[Work instructions]: Everything in the records below from the line containing "there is a world" through the line containing "The basic CVPR" is to be reproduced exactly, those two lines included; no picture is to be copied.

[Data for this task]:

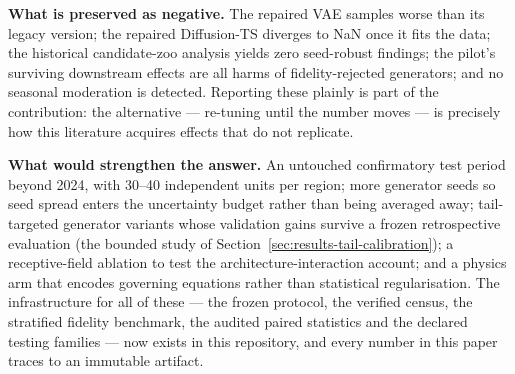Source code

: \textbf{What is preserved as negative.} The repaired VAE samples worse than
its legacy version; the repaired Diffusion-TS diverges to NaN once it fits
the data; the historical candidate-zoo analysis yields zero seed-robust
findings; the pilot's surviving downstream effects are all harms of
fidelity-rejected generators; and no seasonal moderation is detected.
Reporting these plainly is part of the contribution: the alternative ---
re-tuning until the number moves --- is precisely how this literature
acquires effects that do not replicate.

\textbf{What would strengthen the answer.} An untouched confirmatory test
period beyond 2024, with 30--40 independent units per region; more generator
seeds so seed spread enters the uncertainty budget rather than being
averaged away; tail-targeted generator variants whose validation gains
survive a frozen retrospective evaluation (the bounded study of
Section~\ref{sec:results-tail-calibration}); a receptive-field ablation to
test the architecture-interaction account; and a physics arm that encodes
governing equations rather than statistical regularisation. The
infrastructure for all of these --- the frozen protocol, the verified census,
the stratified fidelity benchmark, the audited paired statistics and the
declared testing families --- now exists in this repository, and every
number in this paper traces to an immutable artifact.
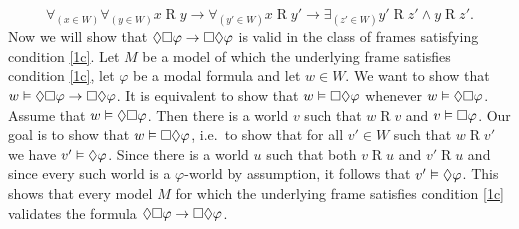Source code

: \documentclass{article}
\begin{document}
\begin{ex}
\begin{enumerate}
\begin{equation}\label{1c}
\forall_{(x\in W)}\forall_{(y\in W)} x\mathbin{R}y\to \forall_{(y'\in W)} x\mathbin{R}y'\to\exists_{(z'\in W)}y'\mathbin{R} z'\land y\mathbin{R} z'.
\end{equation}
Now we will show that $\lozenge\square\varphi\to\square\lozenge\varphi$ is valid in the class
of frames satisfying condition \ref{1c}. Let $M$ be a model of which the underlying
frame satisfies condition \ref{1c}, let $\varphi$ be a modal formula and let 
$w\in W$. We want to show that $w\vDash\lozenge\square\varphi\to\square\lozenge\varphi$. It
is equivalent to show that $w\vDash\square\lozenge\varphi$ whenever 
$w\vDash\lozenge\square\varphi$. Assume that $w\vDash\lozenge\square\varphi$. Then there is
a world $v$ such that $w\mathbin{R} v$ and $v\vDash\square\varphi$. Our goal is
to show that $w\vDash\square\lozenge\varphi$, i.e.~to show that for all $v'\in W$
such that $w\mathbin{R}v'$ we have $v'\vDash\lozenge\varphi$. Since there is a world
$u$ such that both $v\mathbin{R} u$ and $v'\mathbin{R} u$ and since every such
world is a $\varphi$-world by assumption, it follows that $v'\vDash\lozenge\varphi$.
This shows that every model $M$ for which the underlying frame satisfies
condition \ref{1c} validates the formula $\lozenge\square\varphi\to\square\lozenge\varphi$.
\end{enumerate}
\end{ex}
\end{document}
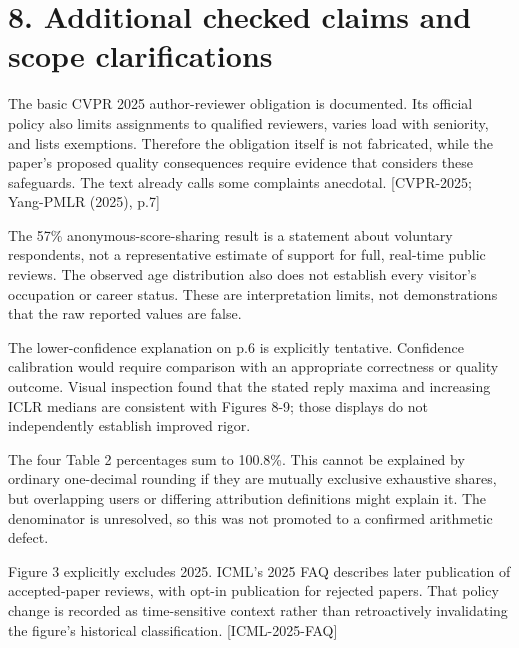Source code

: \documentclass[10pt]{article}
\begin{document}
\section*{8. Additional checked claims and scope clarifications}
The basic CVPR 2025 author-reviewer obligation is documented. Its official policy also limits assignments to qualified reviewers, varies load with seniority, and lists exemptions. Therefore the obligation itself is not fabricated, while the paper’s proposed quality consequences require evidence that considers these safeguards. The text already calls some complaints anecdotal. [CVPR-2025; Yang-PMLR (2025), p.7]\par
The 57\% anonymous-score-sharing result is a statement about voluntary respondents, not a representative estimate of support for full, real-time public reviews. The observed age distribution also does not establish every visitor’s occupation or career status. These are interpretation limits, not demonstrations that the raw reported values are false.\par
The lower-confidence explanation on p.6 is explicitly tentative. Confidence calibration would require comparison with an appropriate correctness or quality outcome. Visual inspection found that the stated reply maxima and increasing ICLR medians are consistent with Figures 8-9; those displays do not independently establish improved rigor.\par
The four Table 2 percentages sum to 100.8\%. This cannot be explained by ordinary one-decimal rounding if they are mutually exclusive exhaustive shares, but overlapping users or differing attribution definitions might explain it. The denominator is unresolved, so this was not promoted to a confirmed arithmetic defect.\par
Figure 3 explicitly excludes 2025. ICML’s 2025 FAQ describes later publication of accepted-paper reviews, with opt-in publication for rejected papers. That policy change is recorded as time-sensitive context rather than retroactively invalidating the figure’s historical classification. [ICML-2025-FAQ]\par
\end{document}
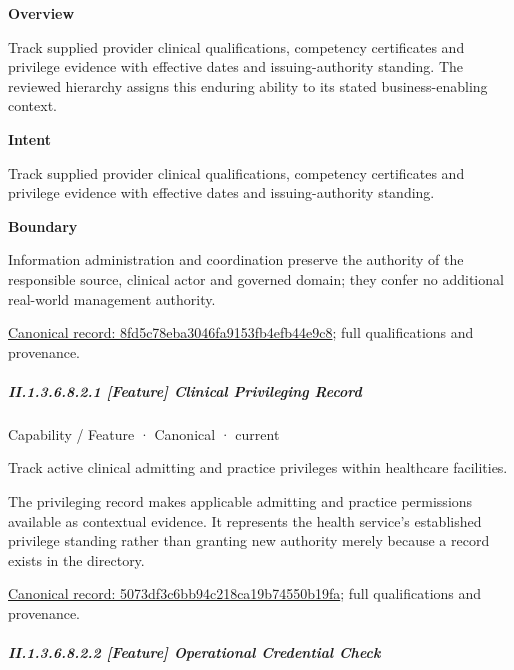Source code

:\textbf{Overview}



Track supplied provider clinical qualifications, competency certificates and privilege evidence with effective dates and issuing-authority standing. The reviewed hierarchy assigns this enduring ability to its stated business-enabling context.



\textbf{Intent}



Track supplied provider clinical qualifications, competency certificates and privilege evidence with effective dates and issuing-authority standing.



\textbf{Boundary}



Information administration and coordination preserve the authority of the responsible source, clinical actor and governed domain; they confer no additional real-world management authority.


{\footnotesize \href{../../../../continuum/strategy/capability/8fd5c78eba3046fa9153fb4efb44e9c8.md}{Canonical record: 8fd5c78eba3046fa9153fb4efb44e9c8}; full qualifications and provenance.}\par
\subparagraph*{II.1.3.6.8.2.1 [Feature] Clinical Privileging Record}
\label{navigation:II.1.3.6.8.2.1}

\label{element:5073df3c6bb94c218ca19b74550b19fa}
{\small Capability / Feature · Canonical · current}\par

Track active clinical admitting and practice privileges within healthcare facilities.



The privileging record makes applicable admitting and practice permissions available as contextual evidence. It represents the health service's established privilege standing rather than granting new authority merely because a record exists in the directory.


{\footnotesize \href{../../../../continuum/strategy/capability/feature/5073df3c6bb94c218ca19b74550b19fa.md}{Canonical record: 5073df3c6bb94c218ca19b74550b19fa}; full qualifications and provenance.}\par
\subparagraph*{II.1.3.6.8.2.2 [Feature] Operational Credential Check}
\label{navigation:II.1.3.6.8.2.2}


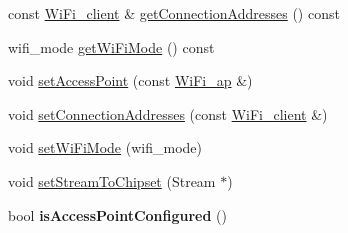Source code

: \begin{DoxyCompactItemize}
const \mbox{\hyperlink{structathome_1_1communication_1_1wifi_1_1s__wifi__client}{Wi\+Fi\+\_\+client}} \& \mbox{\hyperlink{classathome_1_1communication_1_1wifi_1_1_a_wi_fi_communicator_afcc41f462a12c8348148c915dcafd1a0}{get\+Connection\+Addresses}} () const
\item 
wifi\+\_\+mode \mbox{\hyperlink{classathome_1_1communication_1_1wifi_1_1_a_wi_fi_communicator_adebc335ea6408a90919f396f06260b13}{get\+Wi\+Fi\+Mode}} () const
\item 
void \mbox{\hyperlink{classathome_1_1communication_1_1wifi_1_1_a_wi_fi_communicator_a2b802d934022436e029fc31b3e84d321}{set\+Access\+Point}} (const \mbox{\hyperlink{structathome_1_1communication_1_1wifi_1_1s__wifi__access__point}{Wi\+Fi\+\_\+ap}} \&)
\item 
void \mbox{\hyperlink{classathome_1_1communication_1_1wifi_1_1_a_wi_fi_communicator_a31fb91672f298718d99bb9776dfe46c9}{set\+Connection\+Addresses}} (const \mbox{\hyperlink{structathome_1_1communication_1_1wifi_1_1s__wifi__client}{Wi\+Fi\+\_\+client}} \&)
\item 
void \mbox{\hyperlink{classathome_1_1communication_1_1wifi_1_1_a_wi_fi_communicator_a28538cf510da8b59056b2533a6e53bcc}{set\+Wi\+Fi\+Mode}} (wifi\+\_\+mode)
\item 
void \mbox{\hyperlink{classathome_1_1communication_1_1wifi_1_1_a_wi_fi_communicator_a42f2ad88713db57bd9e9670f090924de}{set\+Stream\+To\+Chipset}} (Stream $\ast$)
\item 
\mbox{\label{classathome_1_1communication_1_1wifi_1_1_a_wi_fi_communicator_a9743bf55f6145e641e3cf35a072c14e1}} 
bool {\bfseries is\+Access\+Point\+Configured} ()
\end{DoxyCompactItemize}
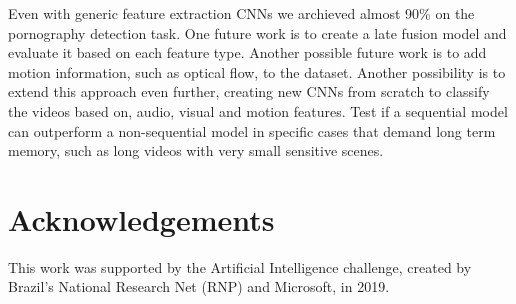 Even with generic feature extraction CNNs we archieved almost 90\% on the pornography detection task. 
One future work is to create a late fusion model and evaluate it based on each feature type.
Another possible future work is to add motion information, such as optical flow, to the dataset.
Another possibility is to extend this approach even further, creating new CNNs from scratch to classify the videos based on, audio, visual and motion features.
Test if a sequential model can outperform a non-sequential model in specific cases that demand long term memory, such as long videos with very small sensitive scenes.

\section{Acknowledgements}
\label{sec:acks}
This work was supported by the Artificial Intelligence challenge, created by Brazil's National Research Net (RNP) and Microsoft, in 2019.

[Answer for the task]:
such that $w\mathbin{R}v'$ we have $v'\vDash\lozenge\varphi$. Since there is a world
$u$ such that both $v\mathbin{R} u$ and $v'\mathbin{R} u$ and since every such
world is a $\varphi$-world by assumption, it follows that $v'\vDash\lozenge\varphi$.
This shows that every model $M$ for which the underlying frame satisfies
condition \ref{1c} validates the formula $\lozenge\square\varphi\to\square\lozenge\varphi$.
\end{enumerate}
\end{ex}
\end{document}
Source code

: \documentclass[10pt]{article}
\begin{document}
\section*{8. Additional checked claims and scope clarifications}
The basic CVPR 2025 author-reviewer obligation is documented. Its official policy also limits assignments to qualified reviewers, varies load with seniority, and lists exemptions. Therefore the obligation itself is not fabricated, while the paper’s proposed quality consequences require evidence that considers these safeguards. The text already calls some complaints anecdotal. [CVPR-2025; Yang-PMLR (2025), p.7]\par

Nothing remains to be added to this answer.